Now, seeing this, can you honestly say that the ebook market isn't a _physical centric _market place that requires looking _as good as you possibly can_ in order to have the most successful product you can?

Also, for what it's worth, I'm sorry you picked up a bad book with Evanovich on the cover, but you must understand she's not an indie author, she's rolled by Random House, and just like Terry Pratchett, no one cares if their covers are minimalist, because they _already know_ the author.

I'll step back, because I am curious. If you're so certain of yourself, surely you must have some counter-example. I assume that if you're this sure you can show me a few non-house-published authors that have template-style covers?


----------



## who me? (May 8, 2017)

KellInkston said:


> Pardon if I wasn't all-encompassing there. I meant to say that those in the top 100 who have poor covers are already really well known if they do have covers of that sort. So if clarity of vision (clear title, text, etc) of a cover is important, then why not the aesthetics of the cover? I also would argue that, for unknown authors, people would probably judge them by the cover first before even caring to look into the content. Perhaps I'm unable to prove that, but I suppose it's only as unable as you are to prove that they aren't. Regardless, I'll try my best to explain.
> 
> It is worth saying that there _is_ correlation with seller success (copies moved) and cover quality. https://www.amazon.com/s/ref=nb_sb_...n&sprefix=military+,aps,501&crid=SNBKSWNP523Q <- for reference.
> 
> ...


=======================================

Correlation is  NOT causation.
Bad covers hurt sales. 
There is NO proof that good covers cause enough sales to pay for them.

And what is a good cover anyway?
That is a very subjective thing and it is logically impossible to order covers from best to worst in a consistent manner without contradictions. 

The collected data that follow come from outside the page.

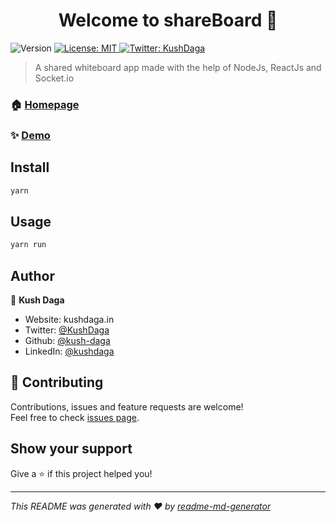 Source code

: <h1 align="center">Welcome to shareBoard 👋</h1>
<p>
  <img alt="Version" src="https://img.shields.io/badge/version-1.0.0-blue.svg?cacheSeconds=2592000" />
  <a href="#" target="_blank">
    <img alt="License: MIT" src="https://img.shields.io/badge/License-MIT-yellow.svg" />
  </a>
  <a href="https://twitter.com/KushDaga" target="_blank">
    <img alt="Twitter: KushDaga" src="https://img.shields.io/twitter/follow/KushDaga.svg?style=social" />
  </a>
</p>

> A shared whiteboard app made with the help of NodeJs, ReactJs and Socket.io

### 🏠 [Homepage](https://shareboard.netlify.app)

### ✨ [Demo](https://shareboard.netlify.app)

## Install

```sh
yarn 
```

## Usage

```sh
yarn run
```

## Author

👤 **Kush Daga**

* Website: kushdaga.in
* Twitter: [@KushDaga](https://twitter.com/KushDaga)
* Github: [@kush-daga](https://github.com/kush-daga)
* LinkedIn: [@kushdaga](https://linkedin.com/in/kushdaga)

## 🤝 Contributing

Contributions, issues and feature requests are welcome!<br />Feel free to check [issues page](https://github.com/kush-daga/shareBoard/issues). 

## Show your support

Give a ⭐️ if this project helped you!

***
_This README was generated with ❤️ by [readme-md-generator](https://github.com/kefranabg/readme-md-generator)_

I still say that for ebooks the cover must be clear and easy to read without any confusion.
Keep it simple and keep it legible at thumbnail size.  After that it is the reviews and authors name that sells books. 

I don't obsess over covers so all I can say about them is for the books I actually read. 
Most of my books have plain text on the cover.  The ones that are not pure text are very minimalist. 

The difference is that you see things as an artist and have to believe that fancy artistic covers are good. 
I look at things objectively as a true scientist and see that bad covers can hurt sales but find zero evidence that artsycraftsy covers help enough to pay for them.


----------



## aj47 (May 8, 2017)

What would you consider "proof"?  





			
				A Wise Person said:
			
		

> Anecdote is not the singular of data.


 However, if it works for one person, it is a proof-of-concept. I know of one person whose change-of-cover turned a mediocre-seller into a top-seller. Does this mean that a good cover will sell *your* book?  No.  What it means is that a good cover can help a good book get attention it would otherwise not receive.  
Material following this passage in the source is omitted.